Receiver module, for carrying out in the process of voice broadcast in terminal to the report result that speech recognition server sends, receives the voice of the user's input using described terminal; And after described voice are sent to described speech recognition server by sending module, receive the report result that described speech recognition server sends, the report result that described speech recognition server sends is that described many wheel dialog servers send to described speech recognition server;

Described sending module, voice for being received by described receiver module send to described speech recognition server, to make described speech recognition server, described voice are identified, and voice identification result is sent to take turns dialog server more, send to keyword to understand server institute's speech recognition result by described many wheel dialog servers and carry out context understanding, receive and preserve the result that the context understanding that server sends understood in described keyword, and the intention of the voice that described user inputs is determined according to the result of the context understanding of preserving, and generate report result according to described intention,

Report module, for reporting the report result that described receiver module receives.

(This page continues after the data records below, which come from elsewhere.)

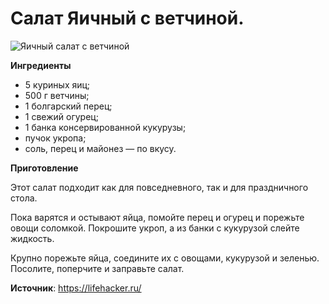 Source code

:# Салат Яичный с ветчиной.

![Яичный салат с ветчиной](/images/Kulinar/Salad/yayca_vetchina.jpg 'Яичный салат с ветчиной')

**Ингредиенты**

- 5 куриных яиц;
- 500 г ветчины;
- 1 болгарский перец;
- 1 свежий огурец;
- 1 банка консервированной кукурузы;
- пучок укропа;
- соль, перец и майонез — по вкусу.

**Приготовление**

Этот салат подходит как для повседневного, так и для праздничного стола.

Пока варятся и остывают яйца, помойте перец и огурец и порежьте овощи соломкой. Покрошите укроп, а из банки с кукурузой слейте жидкость.

Крупно порежьте яйца, соедините их с овощами, кукурузой и зеленью. Посолите, поперчите и заправьте салат.

**Источник**: https://lifehacker.ru/
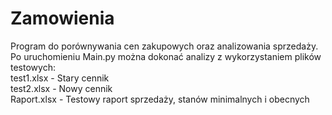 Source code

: # Zamowienia
Program do porównywania cen zakupowych oraz analizowania sprzedaży.<br/>
Po uruchomieniu Main.py można dokonać analizy z wykorzystaniem plików testowych:<br/>
test1.xlsx - Stary cennik<br/>
test2.xlsx - Nowy cennik<br/>
Raport.xlsx - Testowy raport sprzedaży, stanów minimalnych i obecnych
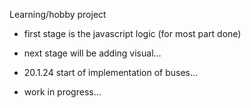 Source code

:Learning/hobby project
- first stage is the javascript logic (for most part done)
- next stage will be adding visual...

- 20.1.24 start of implementation of buses...
- work in progress...
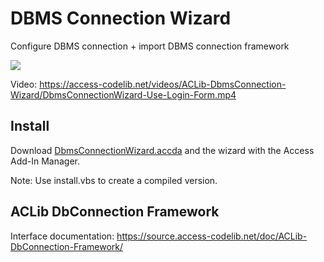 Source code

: # DBMS Connection Wizard
Configure DBMS connection + import DBMS connection framework

![](https://access-codelib.net/images/doc/DbmsConnectionWizard_WizardForm.png)

Video: https://access-codelib.net/videos/ACLib-DbmsConnection-Wizard/DbmsConnectionWizard-Use-Login-Form.mp4

## Install
Download [DbmsConnectionWizard.accda](https://github.com/AccessCodeLib/DbmsConnectionWizard/blob/master/access-add-in/DbmsConnectionWizard.accda) and the wizard with the Access Add-In Manager.

Note:
Use install.vbs to create a compiled version.


## ACLib DbConnection Framework
Interface documentation: https://source.access-codelib.net/doc/ACLib-DbConnection-Framework/
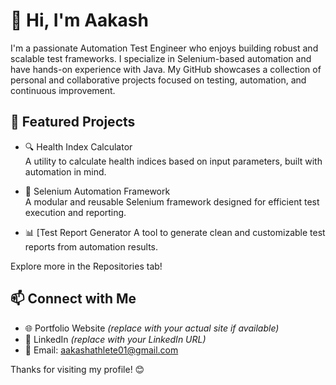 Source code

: # 👋 Hi, I'm Aakash

I'm a passionate Automation Test Engineer who enjoys building robust and scalable test frameworks. I specialize in Selenium-based automation and have hands-on experience with Java. My GitHub showcases a collection of personal and collaborative projects focused on testing, automation, and continuous improvement.

## 🚀 Featured Projects

- 🔍 Health Index Calculator  
  A utility to calculate health indices based on input parameters, built with automation in mind.

- 🧪 Selenium Automation Framework  
  A modular and reusable Selenium framework designed for efficient test execution and reporting.

- 📊 [Test Report Generator 
  A tool to generate clean and customizable test reports from automation results.

Explore more in the Repositories tab!

## 📫 Connect with Me
- 🌐 Portfolio Website *(replace with your actual site if available)*
- 💼 LinkedIn *(replace with your LinkedIn URL)*
- 📧 Email: aakashathlete01@gmail.com
  
Thanks for visiting my profile! 😊
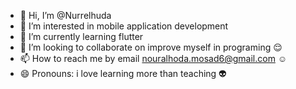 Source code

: - 👋 Hi, I’m @Nurrelhuda
- 👀 I’m interested in mobile application development 
- 🌱 I’m currently learning flutter 
- 💞️ I’m looking to collaborate on improve myself in programing 😌
- 📫 How to reach me by email nouralhoda.mosad6@gmail.com ☺️
- 😄 Pronouns: i love learning more than teaching 👽

<!---
Nurrelhuda/Nurrelhuda is a ✨ special ✨ repository because its `README.md` (this file) appears on your GitHub profile.
You can click the Preview link to take a look at your changes.
--->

20. devices according to claim 19, is characterized in that,

Described receiver module, specifically for reporting in described terminal in the process of the report result that speech recognition server sends, by echo cancellation technology, eliminating the input from Text To Speech TTS voice of playing, only receiving the voice of described user input.

21. devices according to claim 19 or 20, is characterized in that,

Described sending module, the voice specifically for the predetermined length described user inputted send to described speech recognition server.

22. devices according to claim 19 or 20, is characterized in that,

Described sending module, specifically for being determined the starting and ending of every words in the voice that described user inputs by quiet detection technique, only sends to described speech recognition server by the recording comprising voice.